Andrew Do :)

What an Agentic System Actually Is

An agentic system is not just a model with tool calling. It is a product where an AI can inspect the current state of a shared world, decide what to do next, take an action through validated primitives, and then verify the result before continuing.

The important change is not reasoning quality. It is state mutation. Once the model can move real objects, edit production data, kick off jobs, or coordinate with a human in the same workspace, you are no longer building a chatbot. You are building a distributed system with an AI participant inside it.

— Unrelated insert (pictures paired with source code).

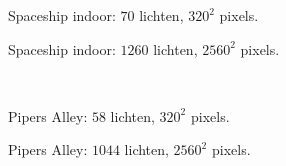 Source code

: \begin{figure}[t]
  \begin{adjustbox}{minipage=\textwidth, scale=0.6}
    \begin{subfigure}[b]{0.83\textwidth}
      \centering
      \def\svgwidth{\textwidth}
      
      \caption{Spaceship indoor: $70$ lichten, $320^2$ pixels.}
      \label{fig:hs-exec-frames-deferred:indoor-low}
    \end{subfigure}
  \end{adjustbox} %
  \begin{adjustbox}{minipage=\textwidth, scale=0.6}
    \begin{subfigure}[b]{0.83\textwidth}
      \centering
      \def\svgwidth{\textwidth}
      
      \caption{Spaceship indoor: $1260$ lichten, $2560^2$ pixels.}
      \label{fig:hs-exec-frames-deferred:indoor-high}
    \end{subfigure}
  \end{adjustbox} \\
  \begin{adjustbox}{minipage=\textwidth, scale=0.6}
    \begin{subfigure}[b]{0.83\textwidth}
      \centering
      \def\svgwidth{\textwidth}
      
      \caption{Pipers Alley: $58$ lichten, $320^2$ pixels.}
      \label{fig:hs-exec-frames-deferred:alley-low}
    \end{subfigure}
  \end{adjustbox} %
  \begin{adjustbox}{minipage=\textwidth, scale=0.6}
    \begin{subfigure}[b]{0.83\textwidth}
      \centering
      \def\svgwidth{\textwidth}
      
      \caption{Pipers Alley: $1044$ lichten, $2560^2$ pixels.}
      \label{fig:hs-exec-frames-deferred:alley-high}
    \end{subfigure}
  \end{adjustbox} \\
  \begin{adjustbox}{minipage=\textwidth, scale=0.6}
    \begin{subfigure}[b]{0.83\textwidth}
      \centering
      \def\svgwidth{\textwidth}
      

\end{subfigure}
\end{adjustbox}
\end{figure}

The loop every serious agent eventually becomes

+---------+     +------+     +------+     +---------+
| Gather  | --> | Plan | --> | Act  | --> | Observe |
+---------+     +------+     +------+     +---------+
      ^                                              |
      +----------------------------------------------+

Shared state means the human and the agent can both be right at different times unless the system defines a single source of truth.
Undo matters because the safest recovery path is usually reversing a valid action, not inventing a bespoke rollback path under pressure.
Trust matters because a user will forgive a slow agent before they forgive one that silently mutates the wrong thing.
Observability matters because most failures look like model failures from the outside and orchestration failures from the inside.

One Shared World, One API

The most durable design rule is that the agent should behave like another client of the product. It should use the same commands, permissions, validation, and audit paths as the UI. If the agent has a special mutation lane that bypasses product rules, the bugs it creates will be unique, hard to reproduce, and harder to trust.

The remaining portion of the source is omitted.